Senator Kristopher Wells and other senators are ‘interested’ in reviving the controversial Online Harms Act legislation that was abandoned after the election call.

A recent Trudeau-appointed Canadian senator said that he and other “interested senators” want the current Liberal government of Prime Minister Mark Carney to revive a controversial Trudeau-era internet censorship bill that lapsed.

Kristopher Wells, appointed by former Prime Minister Justin Trudeau last year as a senator from Alberta, made the comments about reviving an internet censorship bill recently in the Senate.

“In the last Parliament, the government proposed important changes to the Criminal Code of Canada designed to strengthen penalties for hate crime offences,” he said of Bill C-63 that lapsed earlier this year after the federal election was called.

Bill C-63, or the Online Harms Act, was put forth under the guise of protecting children from exploitation online.

While protecting children is indeed a duty of the state, the bill included several measures that targeted vaguely defined “hate speech” infractions involving race, gender, and religion, among other categories. The proposal was thus blasted by many legal experts.

The Online Harms Act would have in essence censored legal internet content that the government thought “likely to foment detestation or vilification of an individual or group.” It would be up to the Canadian Human Rights Commission to investigate complaints.

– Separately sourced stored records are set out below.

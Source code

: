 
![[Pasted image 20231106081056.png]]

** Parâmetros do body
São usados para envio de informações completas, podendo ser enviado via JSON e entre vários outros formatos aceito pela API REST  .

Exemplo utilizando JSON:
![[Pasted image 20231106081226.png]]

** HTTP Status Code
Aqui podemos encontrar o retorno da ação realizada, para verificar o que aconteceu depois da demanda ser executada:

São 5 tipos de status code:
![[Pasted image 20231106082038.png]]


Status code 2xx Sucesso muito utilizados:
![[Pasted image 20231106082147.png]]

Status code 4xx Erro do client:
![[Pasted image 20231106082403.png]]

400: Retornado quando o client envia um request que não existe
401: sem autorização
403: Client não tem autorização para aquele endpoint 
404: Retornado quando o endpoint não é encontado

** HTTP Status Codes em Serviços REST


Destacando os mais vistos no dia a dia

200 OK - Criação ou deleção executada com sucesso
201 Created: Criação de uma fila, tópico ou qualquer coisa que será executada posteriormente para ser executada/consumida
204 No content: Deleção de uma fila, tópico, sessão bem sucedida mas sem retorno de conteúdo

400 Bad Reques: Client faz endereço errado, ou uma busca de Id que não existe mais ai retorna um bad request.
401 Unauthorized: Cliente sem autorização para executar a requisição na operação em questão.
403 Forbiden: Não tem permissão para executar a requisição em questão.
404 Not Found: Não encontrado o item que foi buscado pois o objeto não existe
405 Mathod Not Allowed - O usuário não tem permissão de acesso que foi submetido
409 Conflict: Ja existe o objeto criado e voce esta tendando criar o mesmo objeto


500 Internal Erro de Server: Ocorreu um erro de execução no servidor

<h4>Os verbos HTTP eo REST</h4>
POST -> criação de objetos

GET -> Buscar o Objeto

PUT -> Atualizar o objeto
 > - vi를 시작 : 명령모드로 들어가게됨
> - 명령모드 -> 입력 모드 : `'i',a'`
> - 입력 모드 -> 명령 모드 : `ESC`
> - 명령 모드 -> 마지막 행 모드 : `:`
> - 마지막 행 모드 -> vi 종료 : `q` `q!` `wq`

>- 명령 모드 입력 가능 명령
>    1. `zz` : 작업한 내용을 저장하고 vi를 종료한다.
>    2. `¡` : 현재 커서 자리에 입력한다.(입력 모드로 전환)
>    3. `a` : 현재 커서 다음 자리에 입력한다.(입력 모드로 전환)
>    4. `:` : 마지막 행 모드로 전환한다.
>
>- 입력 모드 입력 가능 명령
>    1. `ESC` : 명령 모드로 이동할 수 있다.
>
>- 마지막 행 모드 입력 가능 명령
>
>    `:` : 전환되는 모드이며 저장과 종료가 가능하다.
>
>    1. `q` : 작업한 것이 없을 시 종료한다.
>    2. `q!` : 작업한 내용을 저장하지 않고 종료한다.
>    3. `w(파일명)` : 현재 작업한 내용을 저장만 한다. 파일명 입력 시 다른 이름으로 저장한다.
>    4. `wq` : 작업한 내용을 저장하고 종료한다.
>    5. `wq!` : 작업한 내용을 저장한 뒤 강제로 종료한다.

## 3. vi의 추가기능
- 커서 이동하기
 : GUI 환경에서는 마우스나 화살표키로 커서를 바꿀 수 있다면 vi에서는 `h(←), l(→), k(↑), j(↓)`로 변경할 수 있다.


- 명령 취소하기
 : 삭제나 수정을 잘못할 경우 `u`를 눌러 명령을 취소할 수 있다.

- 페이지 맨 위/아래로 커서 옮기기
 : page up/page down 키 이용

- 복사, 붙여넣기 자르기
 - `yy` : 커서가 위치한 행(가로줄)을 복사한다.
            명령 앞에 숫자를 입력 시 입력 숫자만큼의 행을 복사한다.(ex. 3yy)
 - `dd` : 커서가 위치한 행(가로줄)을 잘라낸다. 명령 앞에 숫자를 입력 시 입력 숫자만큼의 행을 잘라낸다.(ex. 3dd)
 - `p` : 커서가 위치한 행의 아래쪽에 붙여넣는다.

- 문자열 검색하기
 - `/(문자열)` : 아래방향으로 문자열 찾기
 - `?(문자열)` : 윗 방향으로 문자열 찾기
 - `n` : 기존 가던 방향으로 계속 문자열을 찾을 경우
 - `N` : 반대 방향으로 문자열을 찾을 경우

Wells said that “Bill C-63 did not come to a vote in the other place and in the dying days of the last Parliament the government signaled it would be prioritizing other aspects of the bill.”

“I believe Canada must get tougher on hate and send a clear and unequivocal message that hate and extremism will never be tolerated in this country no matter who it targets,” he said.

Carney, as reported by LifeSiteNews, vowed to continue in Trudeau’s footsteps, promising even more legislation to crack down on lawful internet content.

Wells asked if the current Carney government remains “committed to tabling legislation that will amend the Criminal Code as proposed in the previous Bill C-63 and will it commit to working with interested senators and community stakeholders to make the changes needed to ensure this important legislation is passed?”

Seasoned Senator Marc Gold replied that he is not in “a position to speculate” on whether a new bill would be brought forward.

Before Bill C-63, a similar law, Bill C-36, lapsed in 2021 due to that year’s general election.

As noted by LifeSiteNews, Wells has in the past advocated for closing Christian schools that refuse to violate their religious principles by accepting so-called Gay-Straight Alliance Clubs and spearheaded so-called “conversion therapy bans.”

Other internet censorship bills that have become law have yet to be fully implemented.

Last month, LifeSiteNews reported that former Minister of Environment Steven Guilbeault, known for his radical climate views, will be the person in charge of implementing Bill C-11, a controversial bill passed in 2023 that aims to censor legal internet content in Canada.